===== EXTRACTED INFORMATION =====

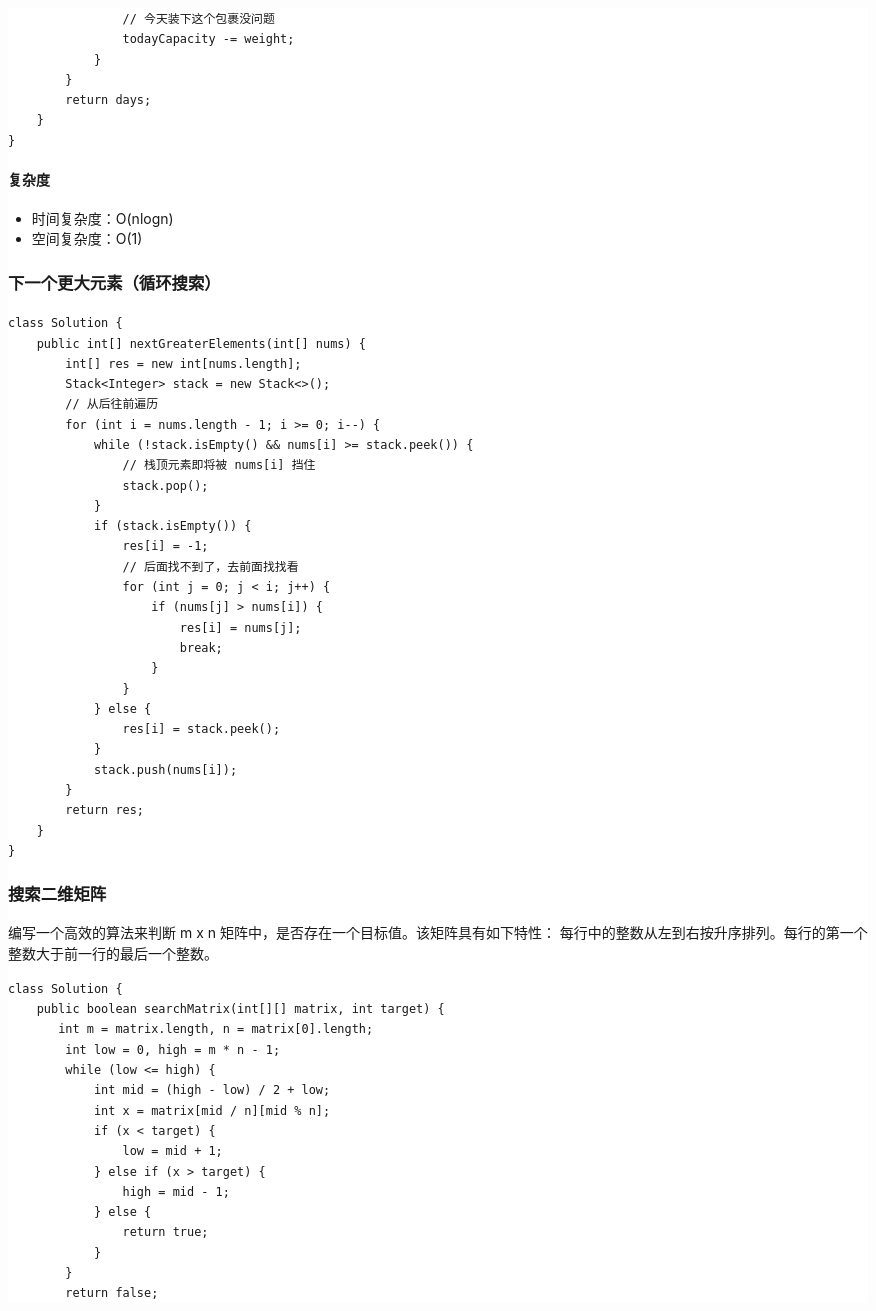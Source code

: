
 ```
                // 今天装下这个包裹没问题
                todayCapacity -= weight;
            }
        }
        return days;
    }
}
```
#### 复杂度

- 时间复杂度：O(nlogn)
- 空间复杂度：O(1)
### 下一个更大元素（循环搜索）
```
class Solution {
    public int[] nextGreaterElements(int[] nums) {
        int[] res = new int[nums.length];
        Stack<Integer> stack = new Stack<>();
        // 从后往前遍历
        for (int i = nums.length - 1; i >= 0; i--) {
            while (!stack.isEmpty() && nums[i] >= stack.peek()) {
                // 栈顶元素即将被 nums[i] 挡住
                stack.pop();
            }
            if (stack.isEmpty()) {
                res[i] = -1;
                // 后面找不到了，去前面找找看
                for (int j = 0; j < i; j++) {
                    if (nums[j] > nums[i]) {
                        res[i] = nums[j];
                        break;
                    }
                }
            } else {
                res[i] = stack.peek();
            }
            stack.push(nums[i]);
        }
        return res;
    }
}
```
### 搜索二维矩阵
编写一个高效的算法来判断 m x n 矩阵中，是否存在一个目标值。该矩阵具有如下特性：
每行中的整数从左到右按升序排列。每行的第一个整数大于前一行的最后一个整数。
```
class Solution {
    public boolean searchMatrix(int[][] matrix, int target) {
       int m = matrix.length, n = matrix[0].length;
        int low = 0, high = m * n - 1;
        while (low <= high) {
            int mid = (high - low) / 2 + low;
            int x = matrix[mid / n][mid % n];
            if (x < target) {
                low = mid + 1;
            } else if (x > target) {
                high = mid - 1;
            } else {
                return true;
            }
        }
        return false;
```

=====

## AIM OF THE EXERCISE
Transcribe every record above in full. Pictures stay out of the copy.

## OUTPUT BELOW
Source code

:
 ```
                // 今天装下这个包裹没问题
                todayCapacity -= weight;
            }
        }
        return days;
    }
}
```
#### 复杂度

- 时间复杂度：O(nlogn)
- 空间复杂度：O(1)
### 下一个更大元素（循环搜索）
```
class Solution {
    public int[] nextGreaterElements(int[] nums) {
        int[] res = new int[nums.length];
        Stack<Integer> stack = new Stack<>();
        // 从后往前遍历
        for (int i = nums.length - 1; i >= 0; i--) {
            while (!stack.isEmpty() && nums[i] >= stack.peek()) {
                // 栈顶元素即将被 nums[i] 挡住
                stack.pop();
            }
            if (stack.isEmpty()) {
                res[i] = -1;
                // 后面找不到了，去前面找找看
                for (int j = 0; j < i; j++) {
                    if (nums[j] > nums[i]) {
                        res[i] = nums[j];
                        break;
                    }
                }
            } else {
                res[i] = stack.peek();
            }
            stack.push(nums[i]);
        }
        return res;
    }
}
```
### 搜索二维矩阵
编写一个高效的算法来判断 m x n 矩阵中，是否存在一个目标值。该矩阵具有如下特性：
每行中的整数从左到右按升序排列。每行的第一个整数大于前一行的最后一个整数。
```
class Solution {
    public boolean searchMatrix(int[][] matrix, int target) {
       int m = matrix.length, n = matrix[0].length;
        int low = 0, high = m * n - 1;
        while (low <= high) {
            int mid = (high - low) / 2 + low;
            int x = matrix[mid / n][mid % n];
            if (x < target) {
                low = mid + 1;
            } else if (x > target) {
                high = mid - 1;
            } else {
                return true;
            }
        }
        return false;
```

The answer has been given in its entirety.